Trouble in Paradise, which Raphaelson based on a Hungarian play by Aladar László called The Honest Finder, takes place where the faux aristocracy of thieves and the ancient aristocracy of the very rich intersect. This is the kind of link that feels particularly funny and right in a comedy from the Depression, when the moneyed classes are so distant they might as well be the figment of a screenwriter's imagination, and there's no appreciable difference between the paradise old money creates and the paradise that mock aristocrats build in the air with stolen loot. Gaston (Herbert Marshall), whom we first meet as "the Baron," and Lily (Miriam Hopkins), "the Countess," are drawn to each other on Venice's Grand Canal when they identify each other as belonging to the highest echelon of crooks. They move in together (this is a pre-Hays Code comedy, thank Heaven) and in tandem descend upon the wealthiest woman in Paris, Mariette Colet (Kay Francis), a widow who owns a fantastically successful perfume company. When Gaston returns her missing diamond-studded handbag -- after having lifted it himself, bien sûr -- she hires him as her secretary, and he hires Lily as his secretary. But before they can make off with as many of Mariette's assets as possible, the unexpected happens: Gaston falls for his mark.
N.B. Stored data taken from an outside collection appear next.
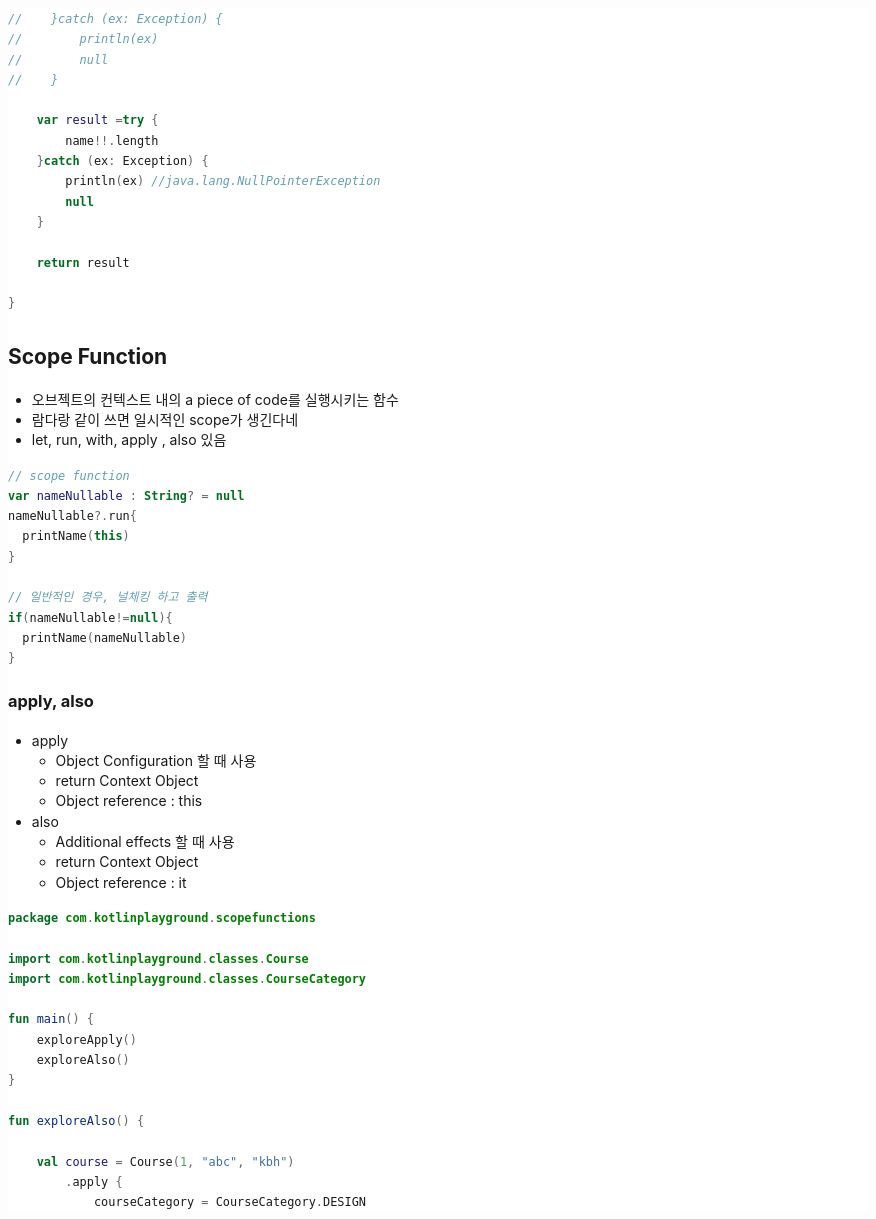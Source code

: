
   ```kotlin
  //    }catch (ex: Exception) {
  //        println(ex)
  //        null
  //    }
  
      var result =try {
          name!!.length
      }catch (ex: Exception) {
          println(ex) //java.lang.NullPointerException
          null
      }
  
      return result
  
  }
  
  ```

## Scope Function

* 오브젝트의 컨텍스트 내의 a piece of code를 실행시키는 함수
* 람다랑 같이 쓰면 일시적인 scope가 생긴다네
* let, run, with, apply , also 있음

```kotlin
// scope function
var nameNullable : String? = null
nameNullable?.run{
  printName(this)
}

// 일반적인 경우, 널체킹 하고 출력
if(nameNullable!=null){
  printName(nameNullable)
}
```

### apply, also

* apply
  * Object Configuration 할 때 사용
  * return Context Object
  * Object reference : this
* also
  * Additional effects 할 때 사용
  * return Context Object
  * Object reference : it

```kotlin
package com.kotlinplayground.scopefunctions

import com.kotlinplayground.classes.Course
import com.kotlinplayground.classes.CourseCategory

fun main() {
    exploreApply()
    exploreAlso()
}

fun exploreAlso() {

    val course = Course(1, "abc", "kbh")
        .apply {
            courseCategory = CourseCategory.DESIGN
```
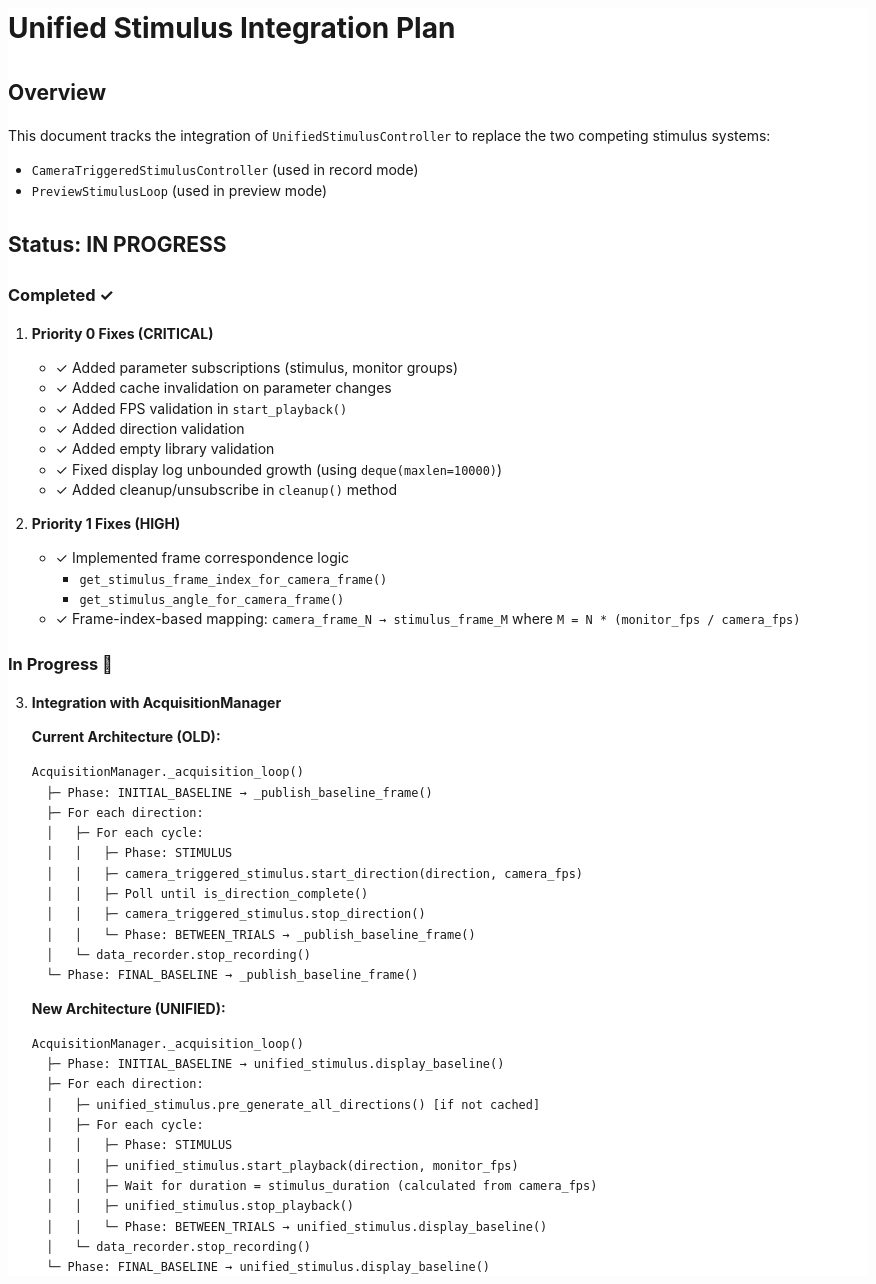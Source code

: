 # Unified Stimulus Integration Plan

## Overview

This document tracks the integration of `UnifiedStimulusController` to replace the two competing stimulus systems:
- `CameraTriggeredStimulusController` (used in record mode)
- `PreviewStimulusLoop` (used in preview mode)

## Status: IN PROGRESS

### Completed ✓

1. **Priority 0 Fixes (CRITICAL)**
   - ✓ Added parameter subscriptions (stimulus, monitor groups)
   - ✓ Added cache invalidation on parameter changes
   - ✓ Added FPS validation in `start_playback()`
   - ✓ Added direction validation
   - ✓ Added empty library validation
   - ✓ Fixed display log unbounded growth (using `deque(maxlen=10000)`)
   - ✓ Added cleanup/unsubscribe in `cleanup()` method

2. **Priority 1 Fixes (HIGH)**
   - ✓ Implemented frame correspondence logic
     - `get_stimulus_frame_index_for_camera_frame()`
     - `get_stimulus_angle_for_camera_frame()`
   - ✓ Frame-index-based mapping: `camera_frame_N → stimulus_frame_M` where `M = N * (monitor_fps / camera_fps)`

### In Progress 🔄

3. **Integration with AcquisitionManager**

   **Current Architecture (OLD):**
   ```
   AcquisitionManager._acquisition_loop()
     ├─ Phase: INITIAL_BASELINE → _publish_baseline_frame()
     ├─ For each direction:
     │   ├─ For each cycle:
     │   │   ├─ Phase: STIMULUS
     │   │   ├─ camera_triggered_stimulus.start_direction(direction, camera_fps)
     │   │   ├─ Poll until is_direction_complete()
     │   │   ├─ camera_triggered_stimulus.stop_direction()
     │   │   └─ Phase: BETWEEN_TRIALS → _publish_baseline_frame()
     │   └─ data_recorder.stop_recording()
     └─ Phase: FINAL_BASELINE → _publish_baseline_frame()
   ```

   **New Architecture (UNIFIED):**
   ```
   AcquisitionManager._acquisition_loop()
     ├─ Phase: INITIAL_BASELINE → unified_stimulus.display_baseline()
     ├─ For each direction:
     │   ├─ unified_stimulus.pre_generate_all_directions() [if not cached]
     │   ├─ For each cycle:
     │   │   ├─ Phase: STIMULUS
     │   │   ├─ unified_stimulus.start_playback(direction, monitor_fps)
     │   │   ├─ Wait for duration = stimulus_duration (calculated from camera_fps)
     │   │   ├─ unified_stimulus.stop_playback()
     │   │   └─ Phase: BETWEEN_TRIALS → unified_stimulus.display_baseline()
     │   └─ data_recorder.stop_recording()
     └─ Phase: FINAL_BASELINE → unified_stimulus.display_baseline()
   ```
In romantic comedy, the chief quality that bonds the two protagonists is their capacity for having a grand time together; in high comedy, which is more brittle (and sometimes verges on exquisite heartlessness), that magnetic element is style. Herbert Marshall shares a seduction scene with each of his two leading ladies -- the scenes are mirror images of each other -- in which the verbal playfulness and the shimmering self-consciousness of the dialogue are aphrodisiacs, along with the pull of the exotic and the dangerous that Gaston's and Lily's profession represents. The two actresses are opposite numbers: Hopkins, with her marcelled hair and speed-of-light line delivery, is the modern Yankee equivalent of a Restoration heroine, a peerless chatterer, whereas Kay Francis exists for the camera -- she's as much an objet d'art as Mariette's collection of art deco clocks. (What they have in common is that they're both magnificent clotheshorses, and I can't think of half a dozen movies with gowns as stunning as the ones Travis Banton designed for them.) Marshall partners them both with distinctly British panache, as if the script were by Noël Coward. Surrounding this trio are Charlie Ruggles and the sublimely preposterous Edward Everett Horton as rivals for Madame Colet's hand (she doesn't care a fig for either one); C. Aubrey Smith as the chairman of the board of her company; Robert Greig as her butler, who shakes his head and mutters to himself dejectedly when he sees her making free with her secretary; and Leonid Kinsky in a quintessentially '30s bit as a Russian who disapproves of her fortune on political principle.

The Shop Around the Corner is a more profound piece of entertainment. (It's probably the greatest romantic comedy ever made in this country.) Trouble in Paradise is pure, glittery surface -- that's the point. Lubitsch's camera swirls around Raphaelson's delirious dialogue; and, coming off a series of operettas (several of which Raphaelson worked on), he uses music in a lightly parodic way, as a transition between sequences. The best example is the ridiculous radio ad for Mariette's company's scents (it's sung by a mustachio'd crooner), but we also get a few bars of opera in one scene that quietly deflates the pomposity of the setting and the clientele while moving us toward the moment when Gaston makes his appearance in Mariette's life. And the visual effects Lubitsch pulls off are sometimes amazing. When Gaston and Mariette finally embrace, he cuts from their reflection in the mirror to their merged silhouettes on the as-yet-undisturbed bed to the couple themselves, and there you have the substance of the sequence: image, possibility, and reality. Trouble in Paradise is Lubitsch at his most dazzling; it's a silvery crescent moon of a movie.